Easter Eggs You May Have Missed In The Book Of Boba Fett Episode 3

Happy Boba Fett day, everyone! Episode 3 of "The Book of Boba Fett" entitled "The Streets of Mos Espa" is chock full of Easter eggs, and it's time to go deep into the Sarlacc pit (that sounded more appropriate than "rabbit hole") to see what goodies we can identify. Naturally we are going to spoil everything, so please watch the episode before continuing.

There are a whole lot of creatures and droids in this week's episode, so we'll start with those. In the opening scene, we see a B'omarr monk's brain being carried around by a BT-16 perimeter droid. That's the spider guy carrying the red liquid in a glass orb.

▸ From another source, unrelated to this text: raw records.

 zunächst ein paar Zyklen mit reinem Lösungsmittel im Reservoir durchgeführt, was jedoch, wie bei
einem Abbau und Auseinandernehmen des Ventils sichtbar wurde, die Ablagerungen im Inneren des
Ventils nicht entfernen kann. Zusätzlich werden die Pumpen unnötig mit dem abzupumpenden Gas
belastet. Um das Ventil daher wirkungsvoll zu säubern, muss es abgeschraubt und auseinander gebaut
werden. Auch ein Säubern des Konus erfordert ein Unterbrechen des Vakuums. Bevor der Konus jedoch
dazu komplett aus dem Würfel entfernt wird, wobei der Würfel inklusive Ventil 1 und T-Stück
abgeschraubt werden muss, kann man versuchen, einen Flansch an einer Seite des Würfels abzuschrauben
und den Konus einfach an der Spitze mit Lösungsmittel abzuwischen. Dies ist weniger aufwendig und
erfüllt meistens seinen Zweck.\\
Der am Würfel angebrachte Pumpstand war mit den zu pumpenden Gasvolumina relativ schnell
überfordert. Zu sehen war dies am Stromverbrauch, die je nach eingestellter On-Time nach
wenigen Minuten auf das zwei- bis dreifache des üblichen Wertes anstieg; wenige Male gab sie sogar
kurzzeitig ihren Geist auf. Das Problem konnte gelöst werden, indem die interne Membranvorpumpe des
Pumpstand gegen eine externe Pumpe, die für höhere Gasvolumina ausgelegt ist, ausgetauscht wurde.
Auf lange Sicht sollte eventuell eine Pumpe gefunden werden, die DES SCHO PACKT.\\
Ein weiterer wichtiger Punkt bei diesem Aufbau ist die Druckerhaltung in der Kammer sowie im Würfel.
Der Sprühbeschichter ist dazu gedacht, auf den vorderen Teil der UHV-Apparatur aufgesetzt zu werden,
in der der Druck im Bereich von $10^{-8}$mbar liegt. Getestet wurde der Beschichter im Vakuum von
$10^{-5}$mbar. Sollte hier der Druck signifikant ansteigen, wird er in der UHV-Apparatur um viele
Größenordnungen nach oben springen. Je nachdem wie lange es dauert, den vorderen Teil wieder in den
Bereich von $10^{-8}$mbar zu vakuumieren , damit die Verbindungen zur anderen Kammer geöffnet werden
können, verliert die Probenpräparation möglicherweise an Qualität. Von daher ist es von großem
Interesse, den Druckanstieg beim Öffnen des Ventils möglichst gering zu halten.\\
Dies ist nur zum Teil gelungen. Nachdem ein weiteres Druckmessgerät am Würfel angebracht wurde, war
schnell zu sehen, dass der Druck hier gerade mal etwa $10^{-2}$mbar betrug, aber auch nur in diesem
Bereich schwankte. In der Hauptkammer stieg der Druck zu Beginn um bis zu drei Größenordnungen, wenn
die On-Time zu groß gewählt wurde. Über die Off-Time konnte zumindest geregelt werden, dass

These monks thought true enlightenment meant having their brains pulled out and carried by these droids. We saw them in "Return of the Jedi." Odd choice, guys, but you do you. We also see a creature called a Worrt eating a womp rat, something we saw in "Return of the Jedi."

I'll talk about the rancor (heart emoji) later, but they do mention feeding him a Ronto, which is a creature we saw added into "A New Hope" that look a bit like squat dinosaurs. (You can also eat a "Ronto wrap" at Star Wars: Galaxy's Edge in the Disney parks.) When the Hutt twins show up — more on them soon — we see that poor mouse being used as a sweat rag again. Freedom for mouse guy! All around the streets of Mos Eisley (in the flashback) and Mos Espa, there are pit droids, what might be R5-D4 falling over during the chase scene, which is the droid that was almost sold to Uncle Owen in "A New Hope," and a protocol droid with markings on his face who seems just as prissy as C-3PO as he says, "Oh my."  

Politics are the Worst

Politics are a mess on Tatooine, and Boba showing up hasn't made any of that easier. Here's Boba trying to be a fair and kind of nice guy, and no one is letting him. We learn from 8D8 (and I love that Matt Berry is doing the voice) that after Jabba died, three families stepped into the power vacuum. There are the Trandoshans (the reptilian aliens we've been seeing all around), who have taken the City Center. You'll remember the bounty hunter Bossk as one of them. The Aqualish took the Worker's District. Remember the walrus-like creature from "A New Hope" in the cantina? Those guys. And the Klatoonians took on the starport and the upper sprawl. They sort of look like lizard dogs with an underbite. Bib Fortuna, who had taken over Jabba's Palace, had to deal with them and sent money to Mayor Mok Shaiz. That's why he was expecting a tribute when Boba took over. 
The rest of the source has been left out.